**Exercise details**
Look through the entries below, please, and copy every line with the word "xAxis".

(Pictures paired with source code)
>>>>

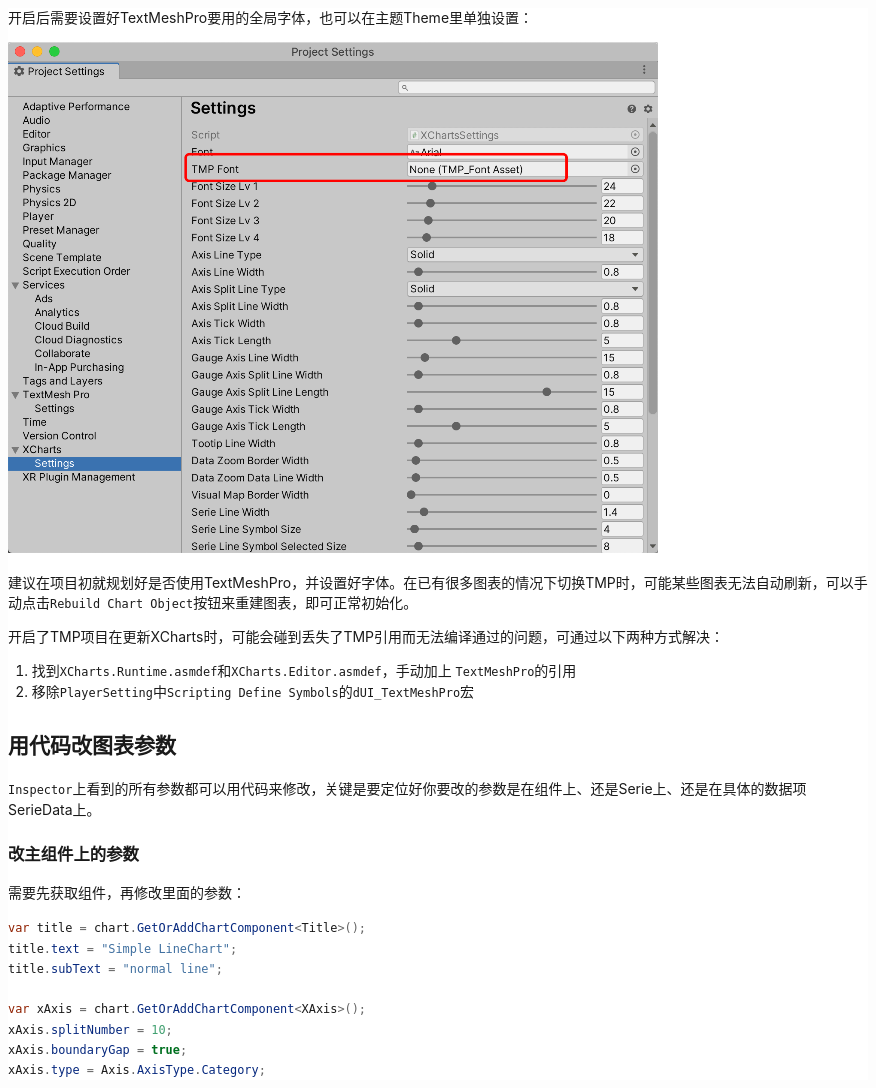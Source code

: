 开启后需要设置好TextMeshPro要用的全局字体，也可以在主题Theme里单独设置：

![textmeshpro-font](res/op_textmeshpro3.png)

建议在项目初就规划好是否使用TextMeshPro，并设置好字体。在已有很多图表的情况下切换TMP时，可能某些图表无法自动刷新，可以手动点击`Rebuild Chart Object`按钮来重建图表，即可正常初始化。

开启了TMP项目在更新XCharts时，可能会碰到丢失了TMP引用而无法编译通过的问题，可通过以下两种方式解决：

1. 找到`XCharts.Runtime.asmdef`和`XCharts.Editor.asmdef`，手动加上 `TextMeshPro`的引用
2. 移除`PlayerSetting`中`Scripting Define Symbols`的`dUI_TextMeshPro`宏

## 用代码改图表参数

`Inspector`上看到的所有参数都可以用代码来修改，关键是要定位好你要改的参数是在组件上、还是Serie上、还是在具体的数据项SerieData上。

### 改主组件上的参数

需要先获取组件，再修改里面的参数：

```C#
var title = chart.GetOrAddChartComponent<Title>();
title.text = "Simple LineChart";
title.subText = "normal line";

var xAxis = chart.GetOrAddChartComponent<XAxis>();
xAxis.splitNumber = 10;
xAxis.boundaryGap = true;
xAxis.type = Axis.AxisType.Category;
```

<<<<

**Answer box**
var xAxis = chart.GetOrAddChartComponent<XAxis>();
xAxis.splitNumber = 10;
xAxis.boundaryGap = true;
xAxis.type = Axis.AxisType.Category;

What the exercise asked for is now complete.